A new body dedicated exclusively to resolving art disputes, the Court of Arbitration for Art (CAA), will be formally launched 7 June in the Hague by the Netherlands Arbitration Institute (NAI) and the nonprofit Authentication in Art. Instead of being decided by judges and juries, cases will be heard by arbitrators who are seasoned lawyers familiar with industry practice and issues specific to art disputes. Scientific and provenance experts, who are often essential to proving authenticity and title to an artwork, will be appointed by the court rather than hired by the disputing parties. Authenticity, fraud, copyright, stolen art, and contract disputes are all within the court’s purview.
The tribunal’s main goal, says its founder, the art lawyer William Charron of the New York firm Pryor Cashman, is to produce accurate decisions the market will accept. “Courts are reactive bodies. They don’t go out and independently try to search for the truth on their own. They take the evidence that is presented by the parties and they do the best they can”, Charron says. “The thinking with CAA is, if you have art practitioners as the deciders, they’re going to be better positioned to evaluate the evidence.”
Another goal is to save time and money, as art lawsuits are often hampered by delays. “There is a steep learning curve for judges” to become familiar with the issues in art cases, and “a final decision comes after a long time”, Charron says. The lawyer Luke Nikas, a member of the working group Charron assembled, observed during his involvement in the Knoedler art forgery lawsuits that “extensive resources and court time was devoted to whether scientific testing was sufficient”. But on the flip side, Nikas says, when experts' testimony is introduced in court by the parties, “there’s a concern they are biased…[CAA] experts are responsible to the objective of truth. Their loyalty is to the arbitration panel,” not the client that hired them.
The CAA’s arbitrators and experts will be selected from a pool approved by the NAI, which is providing administrative support. The cost will depend on the number of panelists needed, on top of the NAI’s standard rates. CAA decisions shall be legally binding under international arbitration enforcement rules, such as the 1958 New York Convention on the Recognition and Enforcement of Foreign Arbitral Awards.
Although the CAA is based in the Hague, proceedings may be held anywhere in the world. They will be conducted in private, but at the end of a case, the arbitrators will issue a written decision explaining how they reached their conclusions. The decision will not disclose the names of the parties but will identify the work of art. “In the art market, people prize their anonymity”, says Charron, “but we were also concerned with… creating a decision-making apparatus that the market is going to respect.”

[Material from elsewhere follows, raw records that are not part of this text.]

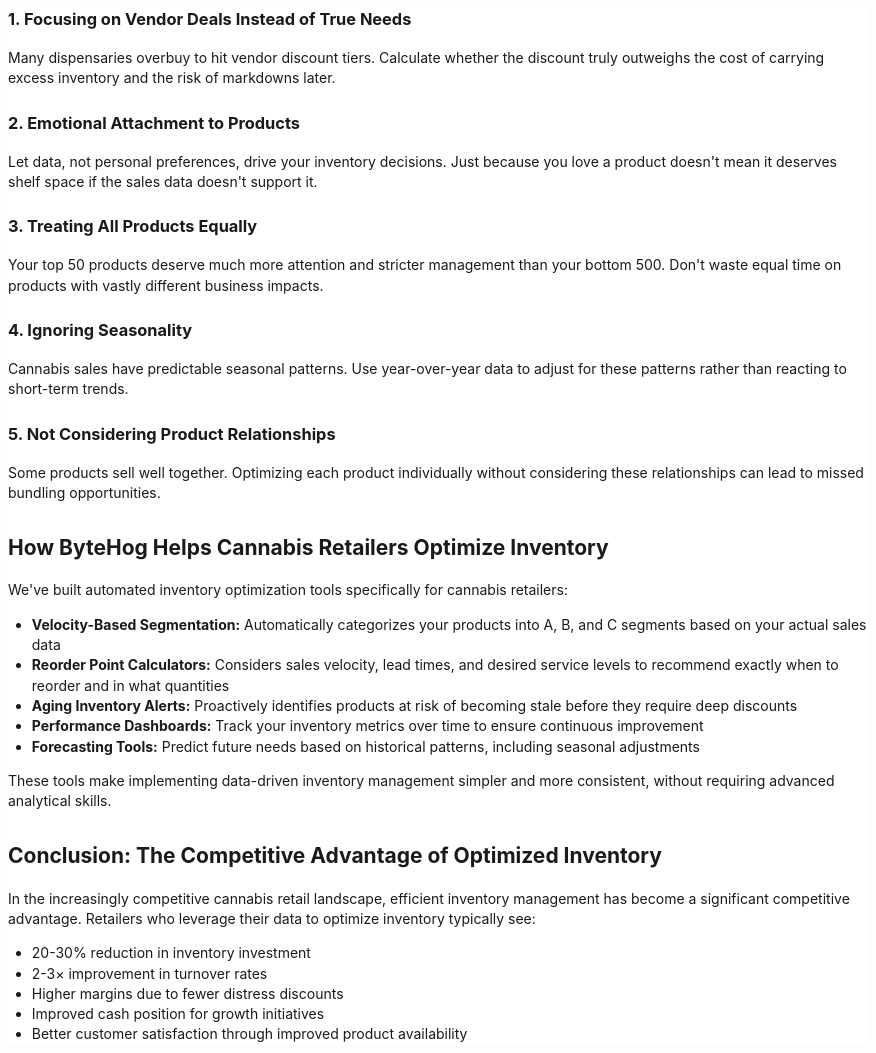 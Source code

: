 ### **1\. Focusing on Vendor Deals Instead of True Needs**

Many dispensaries overbuy to hit vendor discount tiers. Calculate whether the discount truly outweighs the cost of carrying excess inventory and the risk of markdowns later.

### **2\. Emotional Attachment to Products**

Let data, not personal preferences, drive your inventory decisions. Just because you love a product doesn't mean it deserves shelf space if the sales data doesn't support it.

### **3\. Treating All Products Equally**

Your top 50 products deserve much more attention and stricter management than your bottom 500\. Don't waste equal time on products with vastly different business impacts.

### **4\. Ignoring Seasonality**

Cannabis sales have predictable seasonal patterns. Use year-over-year data to adjust for these patterns rather than reacting to short-term trends.

### **5\. Not Considering Product Relationships**

Some products sell well together. Optimizing each product individually without considering these relationships can lead to missed bundling opportunities.

## **How ByteHog Helps Cannabis Retailers Optimize Inventory**

We've built automated inventory optimization tools specifically for cannabis retailers:

- **Velocity-Based Segmentation:** Automatically categorizes your products into A, B, and C segments based on your actual sales data
- **Reorder Point Calculators:** Considers sales velocity, lead times, and desired service levels to recommend exactly when to reorder and in what quantities
- **Aging Inventory Alerts:** Proactively identifies products at risk of becoming stale before they require deep discounts
- **Performance Dashboards:** Track your inventory metrics over time to ensure continuous improvement
- **Forecasting Tools:** Predict future needs based on historical patterns, including seasonal adjustments

These tools make implementing data-driven inventory management simpler and more consistent, without requiring advanced analytical skills.

## **Conclusion: The Competitive Advantage of Optimized Inventory**

In the increasingly competitive cannabis retail landscape, efficient inventory management has become a significant competitive advantage. Retailers who leverage their data to optimize inventory typically see:

- 20-30% reduction in inventory investment
- 2-3× improvement in turnover rates
- Higher margins due to fewer distress discounts
- Improved cash position for growth initiatives
- Better customer satisfaction through improved product availability
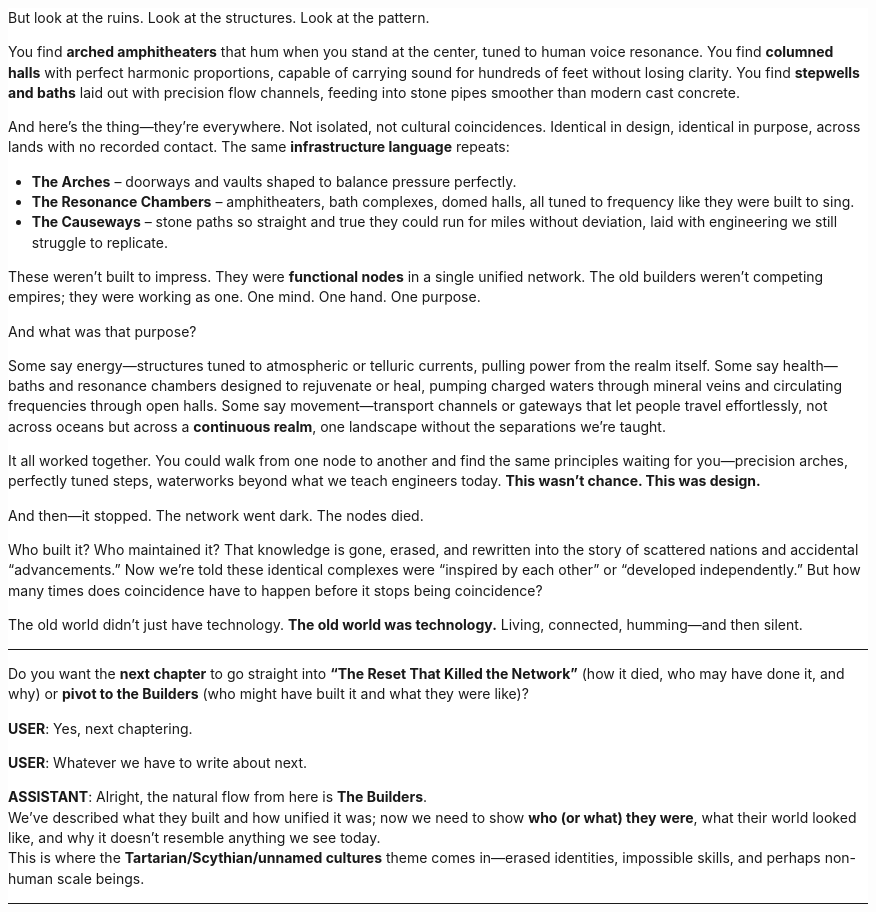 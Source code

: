But look at the ruins. Look at the structures. Look at the pattern.  

You find **arched amphitheaters** that hum when you stand at the center, tuned to human voice resonance. You find **columned halls** with perfect harmonic proportions, capable of carrying sound for hundreds of feet without losing clarity. You find **stepwells and baths** laid out with precision flow channels, feeding into stone pipes smoother than modern cast concrete.  

And here’s the thing—they’re everywhere. Not isolated, not cultural coincidences. Identical in design, identical in purpose, across lands with no recorded contact. The same **infrastructure language** repeats:  
- **The Arches** – doorways and vaults shaped to balance pressure perfectly.  
- **The Resonance Chambers** – amphitheaters, bath complexes, domed halls, all tuned to frequency like they were built to sing.  
- **The Causeways** – stone paths so straight and true they could run for miles without deviation, laid with engineering we still struggle to replicate.  

These weren’t built to impress. They were **functional nodes** in a single unified network. The old builders weren’t competing empires; they were working as one. One mind. One hand. One purpose.  

And what was that purpose?  

Some say energy—structures tuned to atmospheric or telluric currents, pulling power from the realm itself. Some say health—baths and resonance chambers designed to rejuvenate or heal, pumping charged waters through mineral veins and circulating frequencies through open halls. Some say movement—transport channels or gateways that let people travel effortlessly, not across oceans but across a **continuous realm**, one landscape without the separations we’re taught.  

It all worked together. You could walk from one node to another and find the same principles waiting for you—precision arches, perfectly tuned steps, waterworks beyond what we teach engineers today. **This wasn’t chance. This was design.**  

And then—it stopped. The network went dark. The nodes died.  

Who built it? Who maintained it? That knowledge is gone, erased, and rewritten into the story of scattered nations and accidental “advancements.” Now we’re told these identical complexes were “inspired by each other” or “developed independently.” But how many times does coincidence have to happen before it stops being coincidence?  

The old world didn’t just have technology. **The old world was technology.** Living, connected, humming—and then silent.  

---

Do you want the **next chapter** to go straight into **“The Reset That Killed the Network”** (how it died, who may have done it, and why) or **pivot to the Builders** (who might have built it and what they were like)?

**USER**: Yes, next chaptering.

**USER**: Whatever we have to write about next.

**ASSISTANT**: Alright, the natural flow from here is **The Builders**.  
We’ve described what they built and how unified it was; now we need to show **who (or what) they were**, what their world looked like, and why it doesn’t resemble anything we see today.  
This is where the **Tartarian/Scythian/unnamed cultures** theme comes in—erased identities, impossible skills, and perhaps non-human scale beings.  

---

Some aspects of the CAA may prove controversial. For example, under the new court’s rules, restitution claims brought long after a work has been taken may be barred where they have not been “pursued with reasonable diligence… or where evidence has been lost due to the long passage of time”. This may conflict with the statute of limitations to recover Nazi-looted art under the US Hear Act or with laws applied in cultural heritage cases. Unless the parties agree that these other laws apply, the court’s rules kick in, says Charron. (The Hear Act could still be invoked in arguments.)
Charron and his working group—which includes Nikas, Megan Noh from Cahill Cossu Noh & Robinson LLP; and Judith Prowda from Stropheus Art Law and the Sotheby’s Institute of Art—are trying to educate the market about the new court, speaking with auction houses, catalogue raisonné producers and others whose contracts specify how disputes will be resolved. “The real issue is getting people to accept something that’s new”, says Nikas.